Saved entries
══════

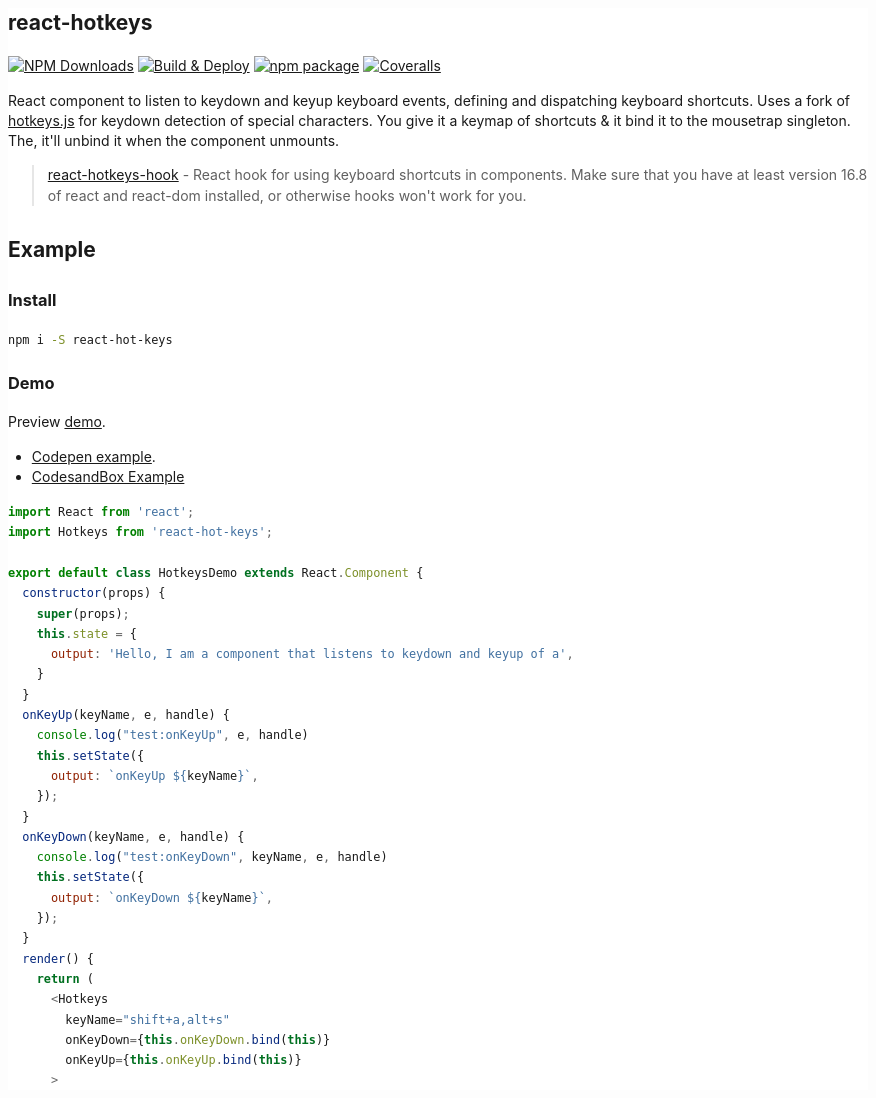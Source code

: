react-hotkeys
---

[![NPM Downloads](https://img.shields.io/npm/dm/react-hot-keys.svg?style=flat)](https://www.npmjs.com/package/react-hot-keys)
[![Build & Deploy](https://github.com/jaywcjlove/react-hotkeys/workflows/Build%20&%20Deploy/badge.svg)](https://github.com/jaywcjlove/react-hotkeys/actions)
[![npm package](https://img.shields.io/npm/v/react-hot-keys.svg)](https://www.npmjs.org/package/react-hot-keys) [![Coveralls](https://img.shields.io/coveralls/jaywcjlove/react-hotkeys/master.svg)](https://coveralls.io/github/jaywcjlove/react-hotkeys)



React component to listen to keydown and keyup keyboard events, defining and  dispatching keyboard shortcuts. Uses a fork of [hotkeys.js](https://github.com/jaywcjlove/hotkeys) for keydown detection of special characters. You give it a keymap of shortcuts & it bind it to the mousetrap singleton. The, it'll unbind it when the component unmounts.

> [react-hotkeys-hook](https://github.com/JohannesKlauss/react-hotkeys-hook) - React hook for using keyboard shortcuts in components. Make sure that you have at least version 16.8 of react and react-dom installed, or otherwise hooks won't work for you.

## Example

### Install

```sh
npm i -S react-hot-keys
```

### Demo

Preview [demo](https://jaywcjlove.github.io/react-hotkeys/). 

- [Codepen example](https://codepen.io/jaywcjlove/pen/bJxbwG?editors=0010).
- [CodesandBox Example](https://codesandbox.io/s/hotkeys-116-8rge8)

```js
import React from 'react';
import Hotkeys from 'react-hot-keys';

export default class HotkeysDemo extends React.Component {
  constructor(props) {
    super(props);
    this.state = {
      output: 'Hello, I am a component that listens to keydown and keyup of a',
    }
  }
  onKeyUp(keyName, e, handle) {
    console.log("test:onKeyUp", e, handle)
    this.setState({
      output: `onKeyUp ${keyName}`,
    });
  }
  onKeyDown(keyName, e, handle) {
    console.log("test:onKeyDown", keyName, e, handle)
    this.setState({
      output: `onKeyDown ${keyName}`,
    });
  }
  render() {
    return (
      <Hotkeys 
        keyName="shift+a,alt+s" 
        onKeyDown={this.onKeyDown.bind(this)}
        onKeyUp={this.onKeyUp.bind(this)}
      >
```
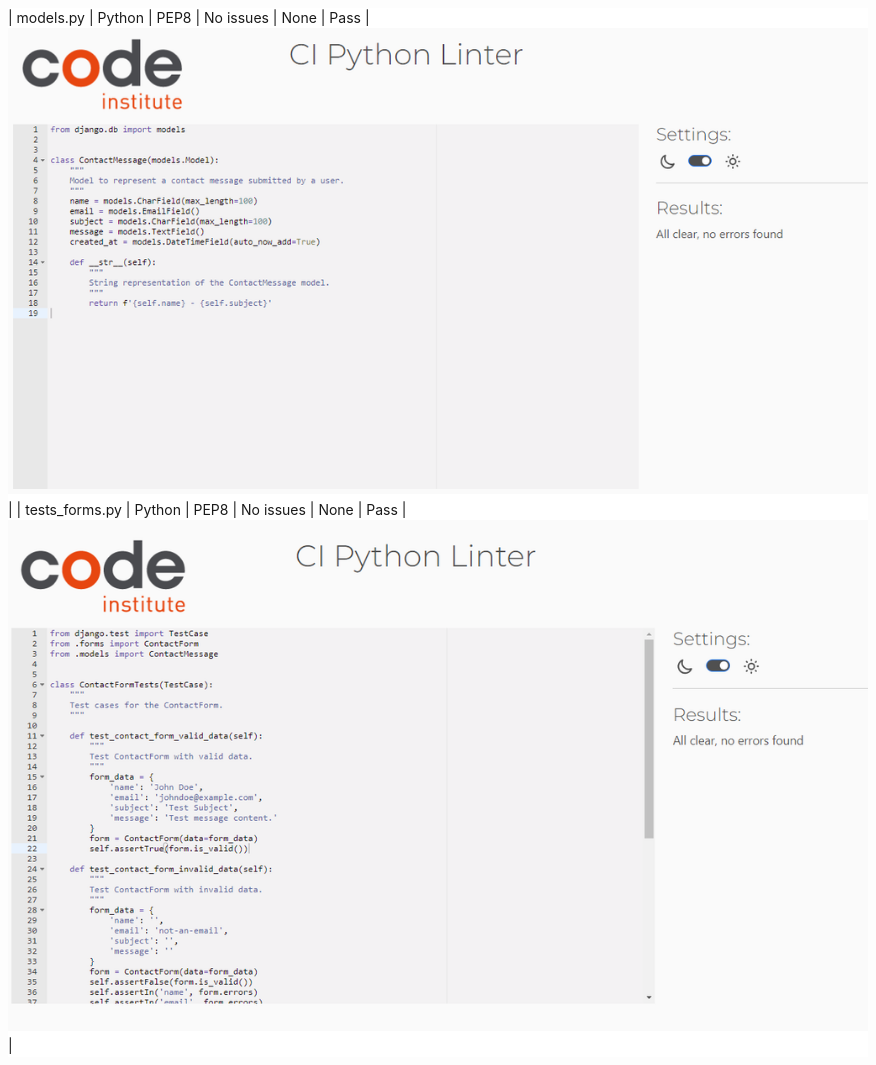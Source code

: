 | models.py        | Python | PEP8            | No issues         | None         | Pass   | ![models.py](assets/testing/contact/models.py.png) |
| tests_forms.py   | Python | PEP8            | No issues         | None         | Pass   | ![tests_forms.py](assets/testing/contact/tests_forms.py.png) |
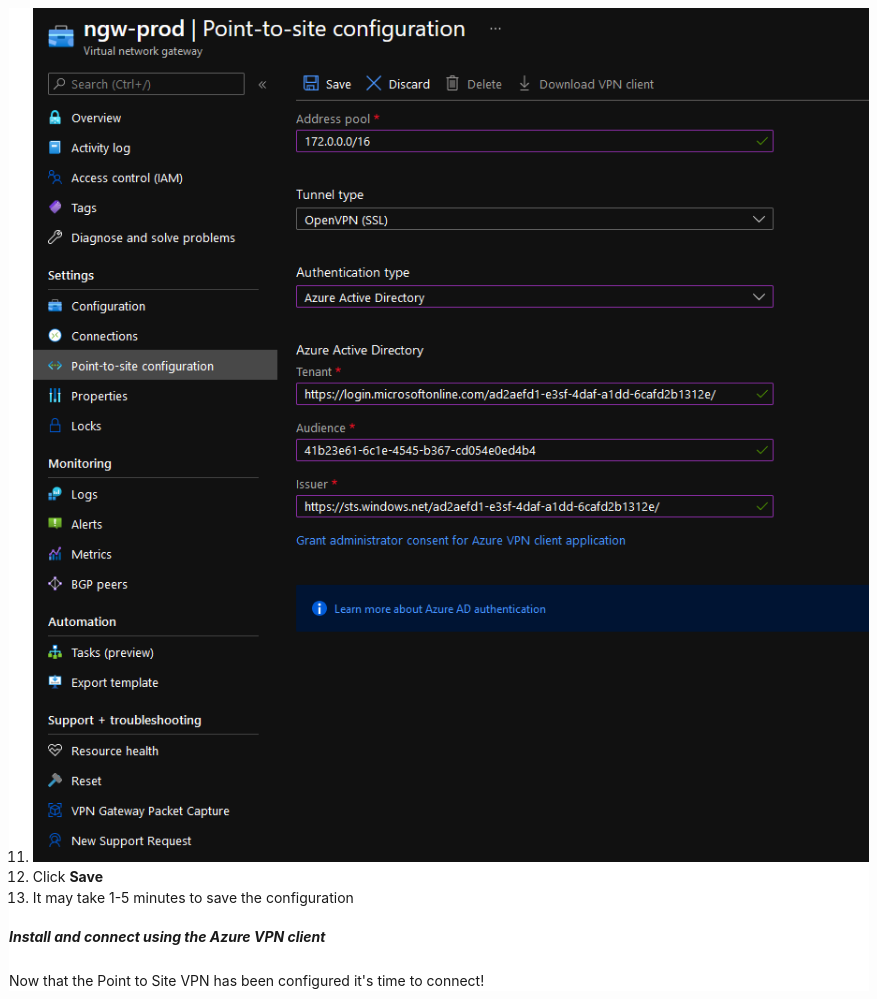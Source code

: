 11. ![Azure Virtual Network Gateway](/uploads/azure-point-to-site-configuration.png "Azure Virtual Network Gateway")
12. Click **Save**
13. It may take 1-5 minutes to save the configuration

##### Install and connect using the Azure VPN client

Now that the Point to Site VPN has been configured it's time to connect!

══════

**YOUR OBJECTIVE:**
Among the lines above, find each one containing the string "onKeyDown" and copy it.

**TASK RESULT:**
  onKeyDown(keyName, e, handle) {
    console.log("test:onKeyDown", keyName, e, handle)
      output: `onKeyDown ${keyName}`,
        onKeyDown={this.onKeyDown.bind(this)}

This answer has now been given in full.